LIMAPAGI - Eks penyidik Komisi Pemberantasan Korupsi (KPK) Stepanus Robin Pattuju didakwa menerima suap sebesar Rp11,5 miliar dari sejumlah pihak. Suap berasal dari Wali Kota Tanjungbalai nonaktif M Syahrial, hingga Wakil Ketua DPR Azis Syamsuddin.

"Menerima hadiah atau janji berupa uang dengan jumlah keseluruhan Rp11.025.077.000 dan USD 36.000 atau setidak-tidaknya sejumlah itu," kata jaksa penuntut umum (JPU) KPK Lie Putra Setiawan di Pengadilan Tindak Pidana Korupsi (Tipikor) Jakarta Pusat, Senin, 13 September 2021.

USD 36.000 setara Rp513.946.800. Dengan demikian, total suap yang diterima Robin seluruhnya mencapai Rp11,5 miliar.

Jaksa Lie kemudian merincikan asal uang suap tersebut. Dari M Syahrial sebesar Rp1.695.000.000, serta dari Azis Syamsuddin dan Wakil Ketua Umum PP Angkatan Muda Partai Golkar (AMPG) Aliza Gunado sebesar Rp3.099.887.000 dan USD 36.000 atau setara Rp513.946.800.

Selanjutnya dari Wali Kota Cimahi nonaktif Ajay Muhammad Priatna sebesar Rp507.390.000 dan dari narapidana kasus korupsi hak penggunaan lahan di Kecamatan Tenjojaya, Sukabumi, Jawa Barat, Usman Effendi sebesar Rp525 juta.

"Dan Rita Widyasari (eks Bupati Kutai Kartanegara) sejumlah Rp5.197.800.000," ungkap Lie.

Lie berujar, suap itu diberikan mereka agar Stepanus Robin dan seorang pengacara bernama Maskur Husain membantu perkara mereka di KPK.

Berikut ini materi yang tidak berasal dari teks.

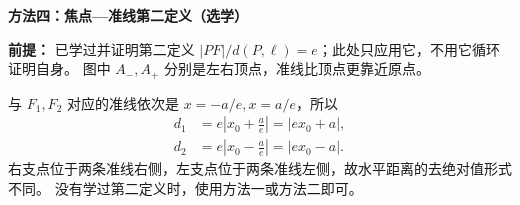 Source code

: \clearpage
\begin{proofbox}
\textbf{\textcolor{CProof}{方法四：焦点—准线第二定义（选学）}}

\textbf{前提：} 已学过并证明第二定义 $|PF|/d(P,\ell)=e$；此处只应用它，不用它循环证明自身。
图中 $A_-,A_+$ 分别是左右顶点，准线比顶点更靠近原点。

与 $F_1,F_2$ 对应的准线依次是 $x=-a/e,x=a/e$，所以
\[
\begin{aligned}
d_1&=e\left|x_0+\frac ae\right|=|ex_0+a|,\\
d_2&=e\left|x_0-\frac ae\right|=|ex_0-a|.
\end{aligned}
\]
右支点位于两条准线右侧，左支点位于两条准线左侧，故水平距离的去绝对值形式不同。
没有学过第二定义时，使用方法一或方法二即可。
\end{proofbox}
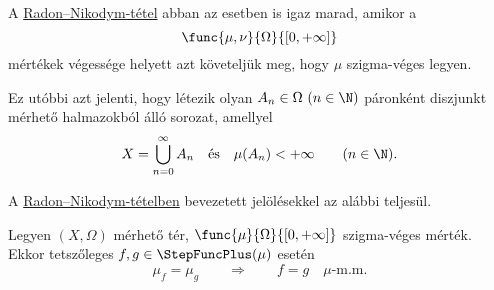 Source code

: \documentclass[
]{elteikthesis}[2024/04/26]
\begin{document}
	\begin{notes}
		\item
		A \hyperref[th:radon-nikodym]{Radon--Nikodym-tétel} abban az esetben is igaz marad,
		amikor a
		\[
			\func{\mu, \nu}{\Omega}{[0, +\infty]}
		\]
		mértékek végessége helyett azt követeljük meg, hogy \( \mu \) szigma-véges legyen.
		
		Ez utóbbi azt jelenti, hogy létezik olyan \( A_n \in \Omega \ (n \in \N) \)
		páronként diszjunkt mérhető halmazokból álló sorozat, amellyel
		\[
			X = \bigcup_{n = 0}^{\infty} A_n
			\quad \text{és} \quad
			\mu(A_n) < +\infty \qquad (n \in \N).
		\]
		
		\item
		A \hyperref[th:radon-nikodym]{Radon--Nikodym-tételben} bevezetett jelölésekkel az alábbi teljesül.
		
		\begin{theo*}
			Legyen \( (X, \Omega) \) mérhető tér, 
			\( \func{\mu}{\Omega}{[0, +\infty]} \) szigma-véges mérték. 
			Ekkor tetszőleges \( f,g \in \StepFuncPlus(\mu) \) esetén
			\[
				\mu_f = \mu_g
				\qquad \Longrightarrow \qquad
				f = g \quad \mu \text{-m.m.}
			\]
		\end{theo*}
		
	\end{notes}
	
	
%	
	
	
\end{document}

Lie menyampaikan, Stepanus merupakan penyidik KPK sejak 15 Agustus 2019. Dia ikut bertugas melakukan penyidikan atas tindak pidana korupsi yang ditangani KPK bersama penyidik lainnya.

Pada 2 Juli 2020, Riefka Amalia, adik dari teman Stepanus membuka rekening tabungan BCA atas permintaan dan demi kepentingan Stepanus. Kartu ATM rekening tersebut dipegang Stepanus dan Riefka Amalia dapat mengakses rekening tersebut dengan layanan aplikasi M- banking.

"Selain itu, terdakwa (Stepanus) juga mencari lokasi (safe house) guna tempat bertemu terdakwa dengan Maskur Husain dan pihak lain untuk melakukan serah-terima uang," ucapnya.

Atas tindakannya, Robin dan Maskur didakwa melanggar Pasal 12 huruf a atau Pasal 11 jo Pasal 18 Undang-Undang (UU) Nomor 31 Tahun 1999 sebagaimana diubah dengan UU Nomor 20 Tahun 2001 tentang Pemberantasan Tindak Pidana Korupsi jo padal 55 ayat 1 ke-1 jo pasal 65 ayat 1 KUHP.

Sidang akan dilanjutkan dengan agenda pemeriksaan saksi pada 20 September 2021. Hal ini karena, Stepanus Robin tak mengajukan nota keberatan atau eksepsi.